Friday, September 2, 2016
your turn #2 (please, read my summary & you'll be fine)
after we finished last night, i felt i owed you a summary.
there are two main points to keep in mind about last class: how the mark evolves culturally, and formally:
(I) how the mark evolves culturally (from roman times to high middle ages/renaissance)?
1- the emergence of literacy (more people read, "the more you read the more you read"). why do people read more? from 8th century a.d., we have new vernacular languages: old english, high german, iberian (spanish), regional italian, etc.
2- christianity spreads throughout europe and the bible is translated into the vernacular. we looked at examples of the codex (a book form, rather than a scroll), the hymnal (people sang along with their little copies), the book of hours (remember you carry this one with you at all times), illuminated manuscripts (to catechize children, didactic everyday moral teachings), ars moriendi, (the nearness of death because of the "great plague"), the middle ages erotica (a thriving underground genre), etc.
3- spread of knowledge, i.e., the university (look at the 67! universities in europe by the high middle ages). because of the influences of the universities we get:
4- spread of science (ratdolt's euclid's elements)
5- spread of humanism (this is a renaissance development)
(II) how the mark evolves formally? now we're looking at typeface itself (from trajan to gothic)
see the different decorative systems of the gothic? there is an equivalence between architectural and calligraphic developments, tracery = typeface
what spearheads typeface this evolution?
a- the influences of different languages, and b- the diversity of writing tasks reflected in majuscule and minuscule. majuscule for the church, government, minuscule for scholars, the literati, the secretariat, bankers, in other words: the emergent bourgeoisie. c- each change in the mark reflects cultural conventions.
let's take a look at development new roman to gothic. imagine an arrow of influences moving first from south to north and then back again from north to south. it takes 700 years!
south and east traveling to north and west (this is basically the movement of christianization to the north)
new roman (uncials and half uncials or majuscule) majuscule are the headings and titles. uncials are miniscule.
visigothic = greek and arabic
old english (anglo-saxon with a normand influence from france).
carolingian (latin, but ruling over franco-germans)
now see the arrow moving north to south (since 1500's the movement of the reformation from north to south)
gothic and all its variations:
textura, (gothic in netherlands & germany),
rotunda (gothic traveling south to spain, italy),
bastarda (gothic in england) and
cursiva (gothic in france, germany, england).
now, what's on your mind? say it.
Thursday, September 1, 2016
movable type technique (again)
In the standard process of making type,
1- a hard metal punch (made by punchcutting, with the letter carved back to front) is hammered into a softer copper bar, creating a matrix.
2- the matrix is then placed into a hand-held mold and a piece of type, or "sort", is cast by filling the mold with molten type-metal; this cools almost at once, and the resulting piece of type can be removed from the mold.
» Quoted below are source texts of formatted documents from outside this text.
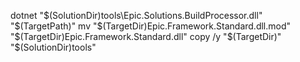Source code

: dotnet "$(SolutionDir)tools\Epic.Solutions.BuildProcessor.dll" "$(TargetPath)"
mv "$(TargetDir)Epic.Framework.Standard.dll.mod" "$(TargetDir)Epic.Framework.Standard.dll"
copy /y  "$(TargetDir)" "$(SolutionDir)tools\"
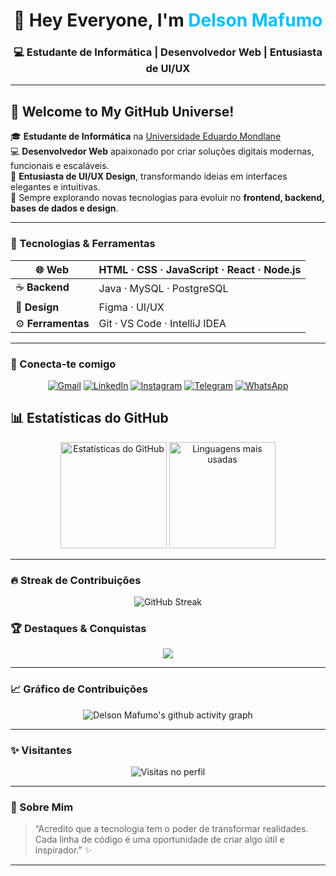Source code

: <!-- Avatar + Nome -->
<div align="center"> 
  <h1>👋 Hey Everyone, I'm <span style="color:#00bfff;">Delson Mafumo</span></h1>
  <h3>💻 Estudante de Informática | Desenvolvedor Web | Entusiasta de UI/UX</h3>
</div>

---

## 🌌 Welcome to My GitHub Universe!

🎓 **Estudante de Informática** na [Universidade Eduardo Mondlane](https://www.uem.mz/)  
💻 **Desenvolvedor Web** apaixonado por criar soluções digitais modernas, funcionais e escaláveis.  
🎨 **Entusiasta de UI/UX Design**, transformando ideias em interfaces elegantes e intuitivas.  
🚀 Sempre explorando novas tecnologias para evoluir no **frontend, backend, bases de dados e design**.  

---

### 🧠 Tecnologias & Ferramentas

<div align="center">

| 🌐 **Web** | HTML · CSS · JavaScript · React · Node.js |
|------------|--------------------------------------------|
| ☕ **Backend** | Java · MySQL · PostgreSQL |
| 🎨 **Design** | Figma · UI/UX |
| ⚙️ **Ferramentas** | Git · VS Code · IntelliJ IDEA |

</div>

---

### 🔗 Conecta-te comigo

<div align="center">

[![Gmail](https://img.shields.io/badge/Gmail-EA4335?style=for-the-badge&logo=gmail&logoColor=white)](mailto:delsonmafumo24@gmail.com)
[![LinkedIn](https://img.shields.io/badge/LinkedIn-0077B5?style=for-the-badge&logo=linkedin&logoColor=white)](https://linkedin.com)
[![Instagram](https://img.shields.io/badge/Instagram-E4405F?style=for-the-badge&logo=instagram&logoColor=white)](https://instagram.com)
[![Telegram](https://img.shields.io/badge/Telegram-229ED9?style=for-the-badge&logo=telegram&logoColor=white)](https://t.me)
[![WhatsApp](https://img.shields.io/badge/WhatsApp-25D366?style=for-the-badge&logo=whatsapp&logoColor=white)](https://wa.me)

</div>

## 📊 Estatísticas do GitHub  

<div align="center">

  <!-- Estatísticas gerais -->
  <img height="170em" src="https://github-readme-stats-git-masterrstaa-rickstaa.vercel.app/api?username=Delson24&show_icons=true&theme=tokyonight&count_private=true&include_all_commits=true&rank_icon=github&custom_title=⚡ Estatísticas do GitHub" alt="Estatísticas do GitHub"/>

  <!-- Linguagens mais usadas -->
  <img height="170em" src="https://github-readme-stats-git-masterrstaa-rickstaa.vercel.app/api/top-langs/?username=Delson24&layout=compact&theme=tokyonight&langs_count=6&custom_title=💡 Linguagens Mais Usadas" alt="Linguagens mais usadas"/>

</div>



---

### 🔥 Streak de Contribuições

<div align="center">
  <img src="https://streak-stats.demolab.com?user=Delson24&theme=tokyonight&hide_border=false&border_radius=8&date_format=j%20M%5B%20Y%5D&mode=weekly" alt="GitHub Streak"/>
</div>





### 🏆 Destaques & Conquistas

<div align="center">

<img src="https://github-profile-trophy.vercel.app/?username=Delson24&theme=tokyonight&no-frame=false&no-bg=false&margin-w=8&margin-h=8"/>

</div>

---

### 📈 Gráfico de Contribuições

<div align="center">
  
![Delson Mafumo's github activity graph](https://github-readme-activity-graph.vercel.app/graph?username=Delson24&theme=tokyo-night&hide_border=false)

</div>

---

### ✨ Visitantes
<div align="center">
  
![Visitas no perfil](https://komarev.com/ghpvc/?username=Delson24&label=👀+Visitas&color=blueviolet&style=flat)

</div>

---

### 💬 Sobre Mim

> “Acredito que a tecnologia tem o poder de transformar realidades.  
> Cada linha de código é uma oportunidade de criar algo útil e inspirador.” ✨

---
3- the matrix can be reused to create hundreds, or thousands, of identical sorts so that the same character appearing anywhere within the book will appear very uniform, giving rise, over time, to the development of distinct styles of typefaces or fonts.
4- after casting, the sorts are arranged into type-cases, and used to make up pages which are inked and printed, a procedure which can be repeated hundreds, or thousands, of times.